The Quality of Silence
He looked at Yasmin and Ruby, close to him in the aputiak, and then at Captain Grayling. He wasn’t sure how long he’d been silent but thought it was only a few moments and that memories like dreams stretch out as you experience them but objectively last hardly any time at all.
‘I left the village early, about six,’ he said. ‘Almost everyone was still asleep. We’d had a party the night before for Akiak, a welcome home bash.’
‘Akiak Iqua?’ Grayling asked.
‘Yes.’
‘Our records had him working at a well at Prudhoe,’ Captain Grayling said.
‘He didn’t tell anyone official he was leaving.’
Akiak had wanted to leave before Soagil Energy fired him; didn’t want to give the bastards the satisfaction.
‘Akiak found out my laptop had broken and gave me his at the party.

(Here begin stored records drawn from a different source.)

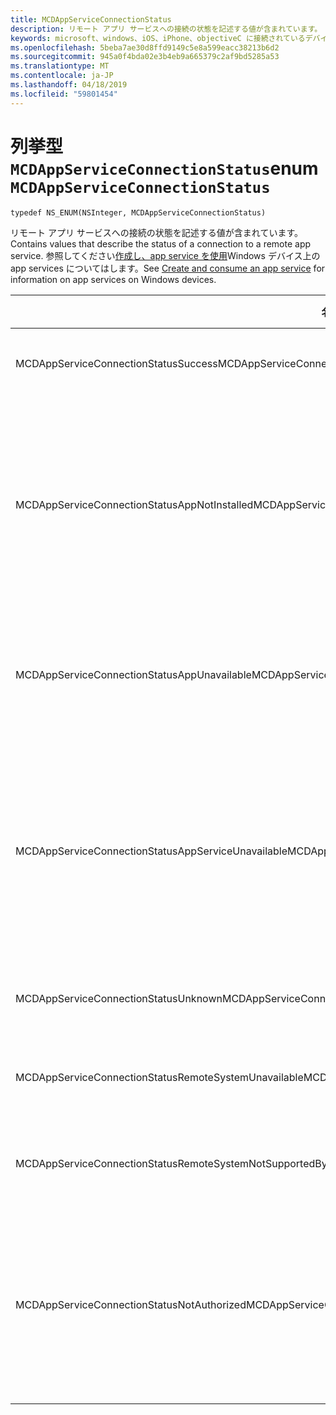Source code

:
 ```yaml
---
title: MCDAppServiceConnectionStatus
description: リモート アプリ サービスへの接続の状態を記述する値が含まれています。
keywords: microsoft、windows、iOS、iPhone、objectiveC に接続されているデバイス、プロジェクトのローマ
ms.openlocfilehash: 5beba7ae30d8ffd9149c5e8a599eacc38213b6d2
ms.sourcegitcommit: 945a0f4bda02e3b4eb9a665379c2af9bd5285a53
ms.translationtype: MT
ms.contentlocale: ja-JP
ms.lasthandoff: 04/18/2019
ms.locfileid: "59801454"
---
```

# <a name="enum-mcdappserviceconnectionstatus"></a><span data-ttu-id="a454b-104">列挙型 `MCDAppServiceConnectionStatus`</span><span class="sxs-lookup"><span data-stu-id="a454b-104">enum `MCDAppServiceConnectionStatus`</span></span>

```
typedef NS_ENUM(NSInteger, MCDAppServiceConnectionStatus)
```

<span data-ttu-id="a454b-105">リモート アプリ サービスへの接続の状態を記述する値が含まれています。</span><span class="sxs-lookup"><span data-stu-id="a454b-105">Contains values that describe the status of a connection to a remote app service.</span></span> <span data-ttu-id="a454b-106">参照してください[作成し、app service を使用](https://docs.microsoft.com/windows/uwp/launch-resume/how-to-create-and-consume-an-app-service)Windows デバイス上の app services についてはします。</span><span class="sxs-lookup"><span data-stu-id="a454b-106">See [Create and consume an app service](https://docs.microsoft.com/windows/uwp/launch-resume/how-to-create-and-consume-an-app-service) for information on app services on Windows devices.</span></span>

|<span data-ttu-id="a454b-107">名前</span><span class="sxs-lookup"><span data-stu-id="a454b-107">Name</span></span>   |<span data-ttu-id="a454b-108">値</span><span class="sxs-lookup"><span data-stu-id="a454b-108">Value</span></span>   |<span data-ttu-id="a454b-109">説明</span><span class="sxs-lookup"><span data-stu-id="a454b-109">Description</span></span>   |
|--------|-------|-------------|
|<span data-ttu-id="a454b-110">MCDAppServiceConnectionStatusSuccess</span><span class="sxs-lookup"><span data-stu-id="a454b-110">MCDAppServiceConnectionStatusSuccess</span></span> | <span data-ttu-id="a454b-111">0</span><span class="sxs-lookup"><span data-stu-id="a454b-111">0</span></span>| <span data-ttu-id="a454b-112">App service への接続を正常に開きました。</span><span class="sxs-lookup"><span data-stu-id="a454b-112">The connection to the app service was opened successfully.</span></span>|
|<span data-ttu-id="a454b-113">MCDAppServiceConnectionStatusAppNotInstalled</span><span class="sxs-lookup"><span data-stu-id="a454b-113">MCDAppServiceConnectionStatusAppNotInstalled</span></span> | <span data-ttu-id="a454b-114">1</span><span class="sxs-lookup"><span data-stu-id="a454b-114">1</span></span>| <span data-ttu-id="a454b-115">デバイスでは、接続の試みを app service のパッケージがインストールされていません。</span><span class="sxs-lookup"><span data-stu-id="a454b-115">The package for the app service to which a connection was attempted is not installed on the device.</span></span> <span data-ttu-id="a454b-116">App service への接続を開こうとする前に、パッケージがインストールされていることを確認します。</span><span class="sxs-lookup"><span data-stu-id="a454b-116">Check that the package is installed before trying to open a connection to the app service.</span></span>|
|<span data-ttu-id="a454b-117">MCDAppServiceConnectionStatusAppUnavailable</span><span class="sxs-lookup"><span data-stu-id="a454b-117">MCDAppServiceConnectionStatusAppUnavailable</span></span> | <span data-ttu-id="a454b-118">2</span><span class="sxs-lookup"><span data-stu-id="a454b-118">2</span></span>| <span data-ttu-id="a454b-119">接続の試みを app service のパッケージは一時的にご利用いただけません。</span><span class="sxs-lookup"><span data-stu-id="a454b-119">The package for the app service to which a connection was attempted is temporarily unavailable.</span></span> <span data-ttu-id="a454b-120">後でもう一度接続しようとしてください。</span><span class="sxs-lookup"><span data-stu-id="a454b-120">Try to connect again later.</span></span>|
|<span data-ttu-id="a454b-121">MCDAppServiceConnectionStatusAppServiceUnavailable</span><span class="sxs-lookup"><span data-stu-id="a454b-121">MCDAppServiceConnectionStatusAppServiceUnavailable</span></span> | <span data-ttu-id="a454b-122">3</span><span class="sxs-lookup"><span data-stu-id="a454b-122">3</span></span>| <span data-ttu-id="a454b-123">指定したパッケージ ID を持つアプリがインストールされ、使用できるが、アプリは、指定した app service のサポートを宣言しません。</span><span class="sxs-lookup"><span data-stu-id="a454b-123">The app with the specified package ID is installed and available, but the app does not declare support for the specified app service.</span></span> <span data-ttu-id="a454b-124">App service の名前と、アプリのバージョンが正しいことを確認します。</span><span class="sxs-lookup"><span data-stu-id="a454b-124">Check that the name of the app service and the version of the app are correct.</span></span>|
|<span data-ttu-id="a454b-125">MCDAppServiceConnectionStatusUnknown</span><span class="sxs-lookup"><span data-stu-id="a454b-125">MCDAppServiceConnectionStatusUnknown</span></span> | <span data-ttu-id="a454b-126">4</span><span class="sxs-lookup"><span data-stu-id="a454b-126">4</span></span>| <span data-ttu-id="a454b-127">不明な理由で、接続を確立できませんでした。</span><span class="sxs-lookup"><span data-stu-id="a454b-127">The connection could not be established for an unknown reason.</span></span>|
|<span data-ttu-id="a454b-128">MCDAppServiceConnectionStatusRemoteSystemUnavailable</span><span class="sxs-lookup"><span data-stu-id="a454b-128">MCDAppServiceConnectionStatusRemoteSystemUnavailable</span></span> | <span data-ttu-id="a454b-129">5</span><span class="sxs-lookup"><span data-stu-id="a454b-129">5</span></span>| <span data-ttu-id="a454b-130">対象のリモート デバイスまたはアプリケーションでは、接続の使用できなくします。</span><span class="sxs-lookup"><span data-stu-id="a454b-130">The target remote device or application is no longer available for connection.</span></span>|
|<span data-ttu-id="a454b-131">MCDAppServiceConnectionStatusRemoteSystemNotSupportedByApp</span><span class="sxs-lookup"><span data-stu-id="a454b-131">MCDAppServiceConnectionStatusRemoteSystemNotSupportedByApp</span></span> | <span data-ttu-id="a454b-132">6</span><span class="sxs-lookup"><span data-stu-id="a454b-132">6</span></span>|<span data-ttu-id="a454b-133">リモート接続をサポートするためには、クライアント アプリが構成されていません。</span><span class="sxs-lookup"><span data-stu-id="a454b-133">The client app is not configured to support remote connectivity.</span></span>|
|<span data-ttu-id="a454b-134">MCDAppServiceConnectionStatusNotAuthorized</span><span class="sxs-lookup"><span data-stu-id="a454b-134">MCDAppServiceConnectionStatusNotAuthorized</span></span> | <span data-ttu-id="a454b-135">7</span><span class="sxs-lookup"><span data-stu-id="a454b-135">7</span></span>| <span data-ttu-id="a454b-136">クライアント デバイスは、リモート接続をサポートする権限がありません。</span><span class="sxs-lookup"><span data-stu-id="a454b-136">The client device is not authorized to support remote connectivity.</span></span> <span data-ttu-id="a454b-137">これは、MCDAppServiceConnection に無効なトークンが渡されるために発生する可能性があります。</span><span class="sxs-lookup"><span data-stu-id="a454b-137">This may occur because the MCDAppServiceConnection was passed an invalid token.</span></span>|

Said it had been a gift from Soagil Energy in their bribery stage, but now they’d reached threats he didn’t want anything to do with them or their gifts.’

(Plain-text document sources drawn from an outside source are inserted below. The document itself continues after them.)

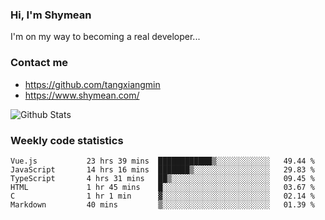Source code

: ### Hi, I'm Shymean

I'm on my way to becoming a real developer...

### Contact me

- <https://github.com/tangxiangmin>
- <https://www.shymean.com/>

![Github Stats](https://github-readme-stats.vercel.app/api?username=tangxiangmin&show_icons=true&theme=dark)


###  Weekly code statistics

<!--START_SECTION:waka-->

```text
Vue.js           23 hrs 39 mins  ████████████▒░░░░░░░░░░░░   49.44 %
JavaScript       14 hrs 16 mins  ███████▒░░░░░░░░░░░░░░░░░   29.83 %
TypeScript       4 hrs 31 mins   ██▒░░░░░░░░░░░░░░░░░░░░░░   09.45 %
HTML             1 hr 45 mins    █░░░░░░░░░░░░░░░░░░░░░░░░   03.67 %
C                1 hr 1 min      ▓░░░░░░░░░░░░░░░░░░░░░░░░   02.14 %
Markdown         40 mins         ▒░░░░░░░░░░░░░░░░░░░░░░░░   01.39 %
```

<!--END_SECTION:waka-->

Matt had taken the MacBook Air but as it didn’t come with a protective cover he’d feared that it might not work outside in the sub-zero cold. Hoping for the best, he’d wrapped it in his old cover, which didn’t fit properly, before putting it in a knapsack for his trip.
‘Did you use a snowmobile?’ Captain Grayling asked and Yasmin surmised that he was unsure of any of his facts now.
‘No, a sled and huskies.’
Kaiyuk used his dogs for racing and, like everyone else in the village, thought Matt a little nuts not to use a snowmobile for his expedition, but had offered him the use of the team anyway. Matt had made up some excuse about not wanting to frighten away the snowy owl he hoped to find and everyone was generous enough not to point out that eight huskies were as likely to frighten off a snowy owl as a snowmobile.

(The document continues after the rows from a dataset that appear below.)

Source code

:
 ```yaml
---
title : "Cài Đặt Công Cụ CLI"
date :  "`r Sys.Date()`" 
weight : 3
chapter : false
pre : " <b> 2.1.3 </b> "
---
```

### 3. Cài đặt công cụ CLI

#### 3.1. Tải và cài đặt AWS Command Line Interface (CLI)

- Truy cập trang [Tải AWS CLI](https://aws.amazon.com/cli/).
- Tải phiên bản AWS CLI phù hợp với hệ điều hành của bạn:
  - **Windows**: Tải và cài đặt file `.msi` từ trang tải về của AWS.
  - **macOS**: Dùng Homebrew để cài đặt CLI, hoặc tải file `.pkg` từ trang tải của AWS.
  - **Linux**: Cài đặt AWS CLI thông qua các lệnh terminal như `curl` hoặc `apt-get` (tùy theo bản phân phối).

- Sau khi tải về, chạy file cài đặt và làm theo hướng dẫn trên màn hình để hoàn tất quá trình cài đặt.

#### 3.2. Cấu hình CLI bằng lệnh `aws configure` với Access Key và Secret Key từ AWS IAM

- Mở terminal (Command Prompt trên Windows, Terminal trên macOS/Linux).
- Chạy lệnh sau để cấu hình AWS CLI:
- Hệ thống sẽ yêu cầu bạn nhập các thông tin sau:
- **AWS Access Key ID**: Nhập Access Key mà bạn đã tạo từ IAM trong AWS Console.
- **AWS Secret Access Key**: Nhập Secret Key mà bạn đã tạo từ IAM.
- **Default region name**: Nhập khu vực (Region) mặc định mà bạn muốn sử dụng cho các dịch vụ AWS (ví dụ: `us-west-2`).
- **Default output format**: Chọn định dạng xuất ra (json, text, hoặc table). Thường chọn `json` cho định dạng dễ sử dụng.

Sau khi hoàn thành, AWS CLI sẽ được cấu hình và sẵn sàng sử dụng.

As he’d left the village, he saw Kaiyuk with Akiak, still looking drunkenly cheerful from his party, and both men waved to him. He heard children’s voices as they played in the snow over the sound of the old grumbling generator.
For four hours, Matt concentrated entirely on guiding the dogs and making sure he stayed steady on the sled. He thought that the lead dog, an intelligent female called Puqik, was simply indulging him in his role as leader of her pack.
When he’d arrived at Anaktue, his outdoor clothes had come from a specialist internet shop, now he was wearing an atikluk and atigi, with caribou fur on the inside and mukluks instead of snow boots. Nobody had teased him for going native about that.
The stars and moon were still above him, as they had been when he went to bed last night, and it sometimes felt to him that out here he was living in an endless moment; that in the far north time stretched and grew vast. He thought of the translucent arctic moth, spending up to fourteen winters as a larval caterpillar to emerge fully fledged for just a few days; to the arctic moth each hour in those summer days must last years.
His head torch picked out only the white of the snow in front of him and the fur of the dogs’ backs; the only sounds were the sled moving and the dogs breathing, intent on pulling. He could have been travelling a thousand years before and he’d have seen the same landscape, worn the same clothes, travelled the same way and this thought put things in perspective, especially himself, which was necessary because he knew that for too long he’d made himself the star player in his life and that was not only weak and egocentric but also out of kilter with the world. In the arctic tundra, it was impossible to feel important but simple to feel connected to something uncircumscribed by time and distance.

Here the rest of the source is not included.